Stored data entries

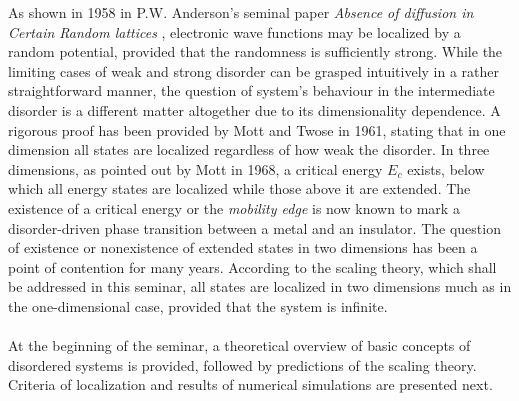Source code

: \documentclass[10pt,a4paper]{article}
\begin{document}
\noindent 
As shown in 1958 in P.W. Anderson's seminal paper \emph{Absence of diffusion in Certain Random lattices} \cite{Anderson}, electronic wave functions may be localized by a random potential, provided that the randomness is sufficiently strong. While the limiting cases of weak and strong disorder can be grasped intuitively in a rather straightforward manner, the question of system's behaviour in the intermediate disorder is a different matter altogether due to its dimensionality dependence. A rigorous proof has been provided by Mott and Twose in 1961, stating that in one dimension all states are localized regardless of how weak the disorder. In three dimensions, as pointed out by Mott in 1968, a critical energy $E_c$ exists, below which all energy states are localized while those above it are extended. The existence of a critical energy or the \emph{mobility edge} is now known to mark a disorder-driven phase transition between a metal and an insulator. The question of existence or nonexistence of extended states in two dimensions has been a point of contention for many years. According to the scaling theory, which shall be addressed in this seminar, all states are localized in two dimensions much as in the one-dimensional case, provided that the system is infinite. \\\\
\noindent At the beginning of the seminar, a theoretical overview of basic concepts of disordered systems is provided, followed by predictions of the scaling theory. Criteria of localization and results of numerical simulations are presented next. 


\end{document}
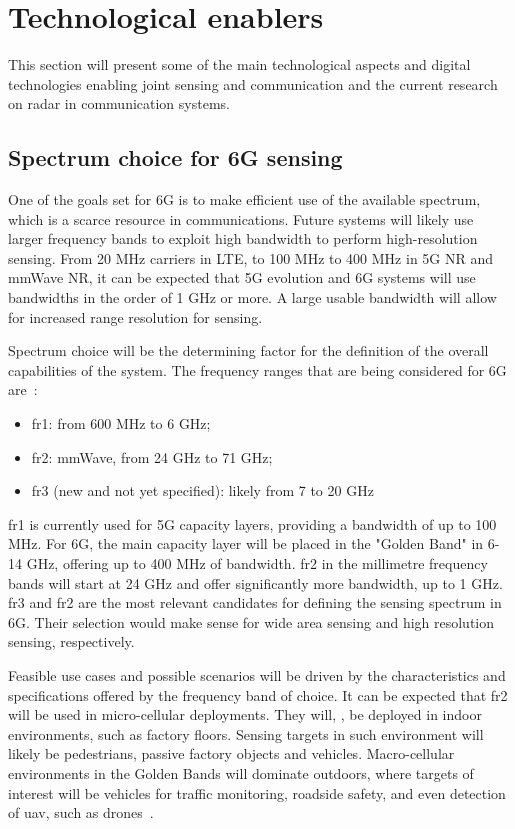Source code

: \section{Technological enablers}

	This section will present some of the main technological aspects and digital technologies enabling joint sensing and communication and the current research on radar in communication systems.	
	
	\subsection{Spectrum choice for 6G sensing}

	One of the goals set for 6G is to make efficient use of the available spectrum, which is a scarce resource in communications.
	Future systems will likely use larger frequency bands to exploit high bandwidth to perform high-resolution sensing. From 20 MHz carriers in LTE, to 100 MHz to 400 MHz in 5G NR and mmWave \gls{NR}, it can be expected that \gls{5G} evolution and 6G systems will use bandwidths in the order of 1 GHz or more. A large usable bandwidth will allow for increased range resolution for sensing.
	
	Spectrum choice will be the determining factor for the definition of the overall capabilities of the system. The frequency ranges that are being considered for 6G are~\cite{Hexa}:
	
	\begin{itemize}
		\item \Gls{fr1}: from 600 MHz to 6 GHz;
		\item \Gls{fr2}: mmWave, from 24 GHz to 71 GHz;
		\item \gls{fr3} (new and not yet specified): likely from 7 to 20 GHz
	\end{itemize}
	
	\Gls{fr1} is currently used for \Gls{5G} capacity layers, providing a bandwidth of up to 100 MHz. For 6G, the main capacity layer will be placed in the "Golden Band" in 6-14 GHz, offering up to 400 MHz of bandwidth. \Gls{fr2} in the millimetre frequency bands will start at 24 GHz and offer significantly more bandwidth, up to 1 GHz.
	\Gls{fr3} and \Gls{fr2} are the most relevant candidates for defining the sensing spectrum in 6G. Their selection would make sense for wide area sensing and high resolution sensing, respectively.
	
	Feasible use cases and possible scenarios will be driven by the characteristics and specifications offered by the frequency band of choice. It can be expected that \Gls{fr2} will be used in micro-cellular deployments. They will, \eg, be deployed in indoor environments, such as factory floors. Sensing targets in such environment will likely be pedestrians, passive factory objects and vehicles.
	Macro-cellular environments in the Golden Bands will dominate outdoors, where targets of interest will be vehicles for traffic monitoring, roadside safety, and even detection of \gls{uav}, such as drones~\cite{Mandelli_Henninger_Bauhofer_Wild_2023}.
	
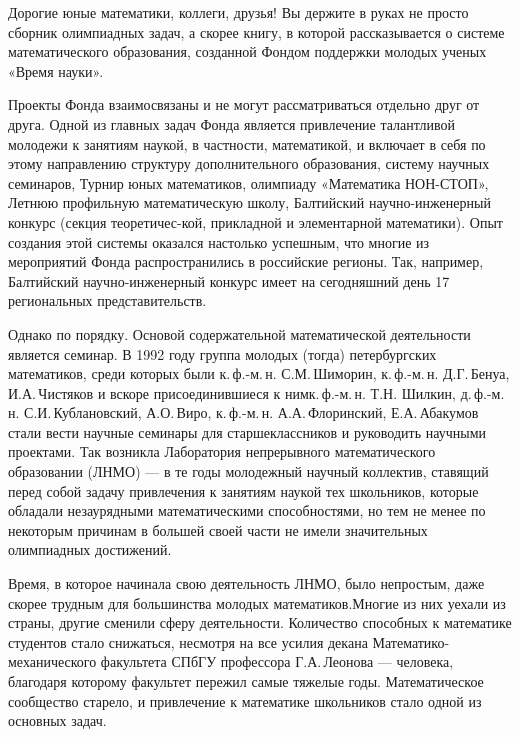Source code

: \def\abz{\hspace{0.9cm}}

\ms\abz Дорогие юные математики, коллеги, друзья! Вы держите в руках не просто сборник олимпиадных задач, а скорее книгу, в которой рассказывается о системе математического образования, созданной Фондом поддержки молодых ученых «Время науки».

\ms\abz Проекты Фонда взаимосвязаны и не могут рассматриваться отдельно друг от друга. Одной из главных задач Фонда является привлечение талантливой молодежи к занятиям наукой, в частности, математикой, и включает в себя по этому направлению  структуру дополнительного образования, систему научных семинаров, Турнир юных математиков, олимпиаду «Математика НОН-СТОП», Летнюю профильную математическую школу, Балтийский научно-инженерный конкурс (секция теоретичес-\linebreak кой, прикладной и элементарной математики). Опыт создания этой системы оказался настолько успешным, что многие из мероприятий Фонда распространились в российские регионы. Так, например, Балтийский научно-инженерный конкурс имеет на сегодняшний день 17 региональных представительств.

\ms\abz Однако по порядку. Основой содержательной математической деятельности является семинар. В 1992 году группа  молодых (тогда) петербургских математиков, среди которых были к.\,ф.-м.\,н. С.М.\,Шиморин, к.\,ф.-м.\,н. Д.Г.\,Бенуа, И.А.\,Чистяков и вскоре присоединившиеся к ним\linebreak к.\,ф.-м.\,н. Т.Н. Шилкин, д.\,ф.-м.\,н. С.И.\,Кублановский, А.О.\,Виро, к.\,ф.-м.\,н. А.А.\,Флоринский, Е.А.\,Абакумов стали вести научные семинары для старшеклассников и руководить научными проектами. Так возникла Лаборатория непрерывного математического образовании (ЛНМО) — в те годы молодежный научный коллектив, ставящий перед собой задачу привлечения к занятиям наукой тех школьников, которые обладали незаурядными математическими способностями, но тем не менее по некоторым причинам в большей своей части не имели значительных олимпиадных достижений.

\ms\abz Время, в которое начинала свою деятельность ЛНМО, было непростым, даже скорее трудным для большинства молодых математиков.\linebreak Многие из них уехали из страны, другие сменили сферу деятельности. Количество способных к математике студентов стало снижаться, несмотря на все усилия декана Математико-механического факультета СПбГУ профессора Г.А.\,Леонова — человека, благодаря которому факультет пережил самые тяжелые годы. Математическое сообщество старело, и привлечение к математике школьников стало одной из основных задач.

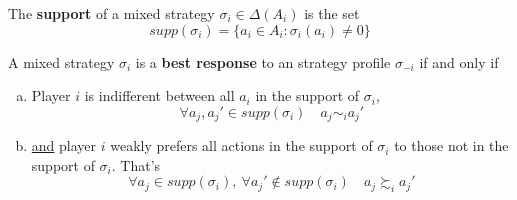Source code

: \documentclass[11pt]{article}
\begin{document}
		\begin{definition}[lec.5]
			The \textbf{support} of a mixed strategy $\sigma_i \in \Delta(A_i)$ is the set
			\[
				supp(\sigma_i) = \{a_i \in A_i:\sigma_i(a_i) \neq 0\}
			\]
		\end{definition}
		
		\begin{proposition}[lec.5]
			A mixed strategy $\sigma_i$ is a \textbf{best response} to an strategy profile $\sigma_{-i}$ if and only if 
			\begin{enumerate}[(a)]
				\item Player $i$ is indifferent between all $a_i$ in the support of $\sigma_i$,
				\[
					\forall a_j, a_j' \in supp(\sigma_i)\quad a_j \sim_i a_j'
				\]
				\item \ul{and} player $i$ weakly prefers all actions in the support of $\sigma_i$ to those not in the support of $\sigma_i$. That's
				\[
					\forall a_j \in supp(\sigma_i),\ \forall a_j' \notin supp(\sigma_i)\quad a_j \succsim_i a_j'
				\]
			\end{enumerate}
		\end{proposition}
		
\end{document}
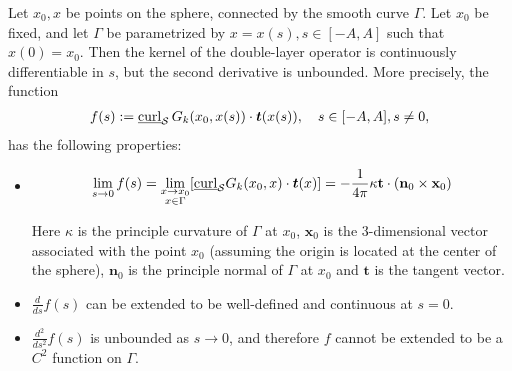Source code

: \begin{lemma}
\label{regularity}
Let $x_0,x$ be points on the sphere, connected by the smooth curve
$\Gamma$. Let $x_0$ be fixed, and let $\Gamma$ be parametrized by
$x=x(s), s\in[-A,A]$ such that $x(0)=x_{0}$. Then the kernel of the
double-layer operator is continuously differentiable in $s$, but the
second derivative is unbounded. More precisely, the function 
\begin{align*}
  f(s):=\underline{\mbox{curl}}_{\S}\,
    G_{k}(x_0,x(s))\cdot\vec{t}(x(s)), \quad s\in[-A,A], s \neq 0,
\end{align*}
has the following properties:
\begin{itemize}
\item 
\begin{align*} 
  \lim_{\substack {s \rightarrow 0}} f(s) = 
   \lim_{\substack {x \rightarrow x_{0} \\ x \in \Gamma}}
   [\underline{\mbox{curl}}_{\S}G_{k}(x_{0},x) \cdot \vec{t}(x)] =  
   -\frac{1}{4\pi} \kappa \mathbf{t}\cdot(\mathbf{n}_{0}
    \times \mathbf{x}_0)
\end{align*}

Here $\kappa$ is the principle curvature of $\Gamma$ at $x_{0}$,
$\mathbf{x}_0$ is the 3-dimensional vector associated with the point
$x_{0}$ (assuming the origin is located at the center of the sphere),
$\mathbf{n}_{0}$ is the principle normal of $\Gamma$ at $x_0$ and
$\mathbf{t}$ is the tangent vector.
\item $\frac{d}{ds}f(s)$ can be extended to be well-defined and
continuous at $s=0$.
\item $\frac{d^2}{ds^2} f(s)$ is unbounded as $s\rightarrow 0$, and
therefore $f$ cannot be extended to be a $C^{2}$ function on $\Gamma$.
\end{itemize}
\end{lemma}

▶ [Directions]:
Keep only those lines of the records that hold "textbf", and return them.

▶ [Expected output]:
			The \textbf{support} of a mixed strategy $\sigma_i \in \Delta(A_i)$ is the set
			A mixed strategy $\sigma_i$ is a \textbf{best response} to an strategy profile $\sigma_{-i}$ if and only if 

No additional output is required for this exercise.